Voluit heet ze Catherina Alexandrina. “Naar Catherina van Alexandrië,” vertelt Carine Philipse. “Ze leefde in de derde eeuw, onder keizer Maxentius. Ze was christen en heel erg goed onderlegd, waarschijnlijk een prinses. De keizer gaf haar opdracht om met vijftig heidense filosofen te debatteren, maar zij versloeg ze in het debat en bekeerde ze tot het christendom. Maxentius werd razend en liet haar opsluiten in de gevangenis. De keizerin, die in het geheim christen was geworden, ging op een nacht naar de gevangenis: haar cel baadde in een hemels licht.”

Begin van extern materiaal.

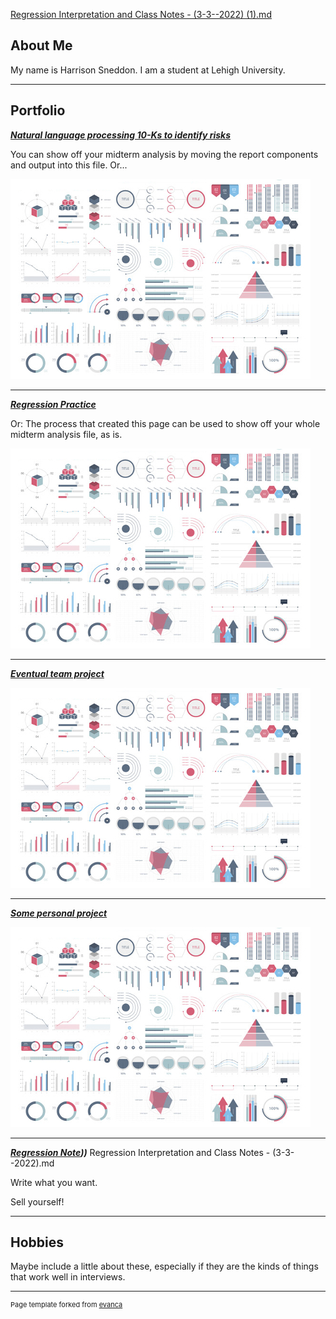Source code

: [Regression Interpretation and Class Notes - (3-3--2022) (1).md](https://github.com/SNEDDONH/SNEDDONH.github.io/files/8411076/Regression.Interpretation.and.Class.Notes.-.3-3--2022.1.md)
## About Me

My name is Harrison Sneddon. I am a student at Lehigh University.

<!-- Upload your own photo and change the path -->


---

## Portfolio

<!-- You can link to other websites, PDFs in this repo, and other pages in this repo -->

_**[Natural language processing 10-Ks to identify risks](10k_nlp_covid)**_

You can show off your midterm analysis by moving the report components and output into this file. Or...

<img src="images/dummy_thumbnail.jpg?raw=true"/>

---

_**[Regression Practice](Regression_practice)**_

Or: The process that created this page can be used to show off your whole midterm analysis file, as is.

<img src="images/dummy_thumbnail.jpg?raw=true"/>

---

_**[Eventual team project](https://donbowen.github.io/teamproject/)**_

<img src="images/dummy_thumbnail.jpg?raw=true"/>

---

_**[Some personal project](/pdf/sample_presentation.pdf)**_

<img src="images/dummy_thumbnail.jpg?raw=true"/>

---
_**[Regression Note](https://github.com/SNEDDONH/SNEDDONH.github.io/files/8411076/Regression.Interpretation.and.Class.Notes.-.3-3--2022.1.md)))**_
Regression Interpretation and Class Notes - (3-3--2022).md

Write what you want. 

Sell yourself!

---

## Hobbies

Maybe include a little about these, especially if they are the kinds of things that work well in interviews.

---
<p style="font-size:11px">Page template forked from <a href="https://github.com/evanca/quick-portfolio">evanca</a></p>
<!-- Remove above link if you don't want to attibute -->
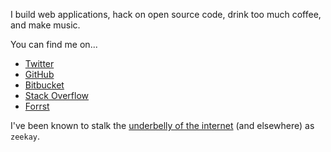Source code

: I build web applications, hack on open source code, drink too much coffee, and make music.

You can find me on...

- [Twitter][twitter]
- [GitHub][github]
- [Bitbucket][bitbucket]
- [Stack Overflow][stackoverflow]
- [Forrst][forrst]

I've been known to stalk the [underbelly of the internet][irc] (and elsewhere) as `zeekay`.

[twitter]: https://twitter.com/zeekay
[github]: https://github.com/zeekay
[bitbucket]: https://bitbucket.org/zeekay
[stackoverflow]: http://stackoverflow.com/users/641766/zeekay
[forrst]: https://forrst.com/people/zeekay
[irc]: http://en.wikipedia.org/wiki/Internet_Relay_Chat
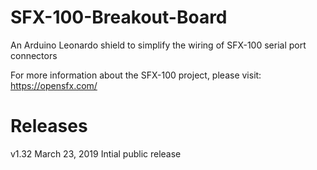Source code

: # SFX-100-Breakout-Board
An Arduino Leonardo shield to simplify the wiring of SFX-100 serial port connectors

For more information about the SFX-100 project, please visit:
https://opensfx.com/


Releases
========
v1.32 March 23, 2019
Intial public release

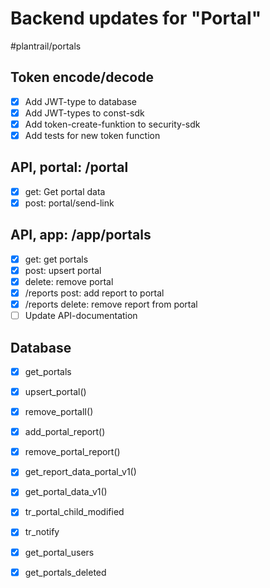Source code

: # Backend updates for "Portal"
#plantrail/portals

## Token encode/decode
- [x] Add JWT-type to database
- [x] Add JWT-types to const-sdk
- [x] Add token-create-funktion to security-sdk
- [x] Add tests for new token function

## API, portal: /portal
- [x] get: Get portal data
- [x] post: portal/send-link

## API, app: /app/portals
- [x] get: get portals
- [x] post: upsert portal
- [x] delete: remove portal
- [x] /reports post: add report to portal
- [x] /reports delete: remove report from portal
- [ ] Update API-documentation

## Database
- [x] get_portals
- [x] upsert_portal()
- [x] remove_portalI()
- [x] add_portal_report()
- [x] remove_portal_report()
- [x] get_report_data_portal_v1()
- [x] get_portal_data_v1()
- [x] tr_portal_child_modified
- [x] tr_notify
- [x] get_portal_users
- [x] get_portals_deleted

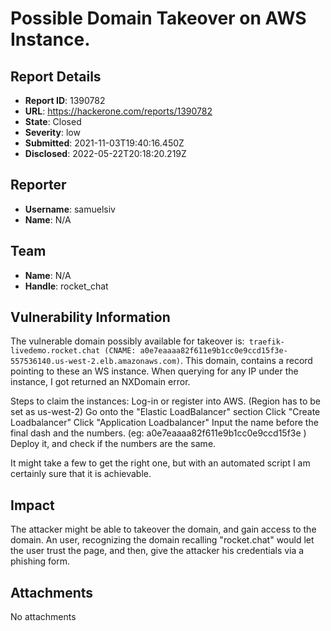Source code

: # Possible Domain Takeover on AWS Instance.

## Report Details
- **Report ID**: 1390782
- **URL**: https://hackerone.com/reports/1390782
- **State**: Closed
- **Severity**: low
- **Submitted**: 2021-11-03T19:40:16.450Z
- **Disclosed**: 2022-05-22T20:18:20.219Z

## Reporter
- **Username**: samuelsiv
- **Name**: N/A

## Team
- **Name**: N/A
- **Handle**: rocket_chat

## Vulnerability Information
The vulnerable domain possibly available for takeover is:` traefik-livedemo.rocket.chat (CNAME: a0e7eaaaa82f611e9b1cc0e9ccd15f3e-557536140.us-west-2.elb.amazonaws.com)`.
This domain, contains a record pointing to these an WS instance. When querying for any IP under the instance, I got returned an NXDomain error.

Steps to claim the instances:
Log-in or register into AWS. (Region has to be set as us-west-2)
Go onto the "Elastic LoadBalancer" section
Click "Create Loadbalancer"
Click "Application Loadbalancer"
Input the name before the final dash and the numbers. (eg: a0e7eaaaa82f611e9b1cc0e9ccd15f3e )
Deploy it, and check if the numbers are the same.

It might take a few to get the right one, but with an automated script I am certainly sure that it is achievable.

## Impact

The attacker might be able to takeover the domain, and gain access to the domain. An user, recognizing the domain recalling "rocket.chat" would let the user trust the page, and then, give the attacker his credentials via a phishing form.

## Attachments
No attachments
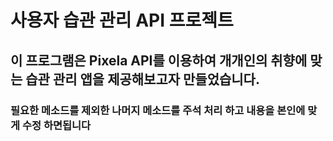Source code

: # 사용자 습관 관리 API 프로젝트 

## 이 프로그램은 Pixela API를 이용하여 개개인의 취향에 맞는 습관 관리 앱을 제공해보고자 만들었습니다. 

### 필요한 메소드를 제외한 나머지 메소드를 주석 처리 하고 내용을 본인에 맞게 수정 하면됩니다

“Enfin, Catharina werd gemarteld op het rad in opdracht van Maxentius, maar de engelen kwamen en braken het rad. Vervolgens is zij onthoofd met het zwaard, maar de engelen kwamen en brachten haar lichaam en hoofd naar de Sinai, waar ze haar begroeven, waar nu nog het Catharinaklooster is. Ik vind dit zo’n prachtige legende!”
“Catherina is daarnaast bekend van haar visioenen over het mystieke huwelijk met het Christuskind. Ook is ze de beschermheilige van het boek en de filosofen. Ik herken heel veel in die legende. Ik heb mijn hele leven heel veel met engelen en heiligen gehad. Het lijkt wel of ik haar leven naleef. Dat is toch wel merkwaardig.”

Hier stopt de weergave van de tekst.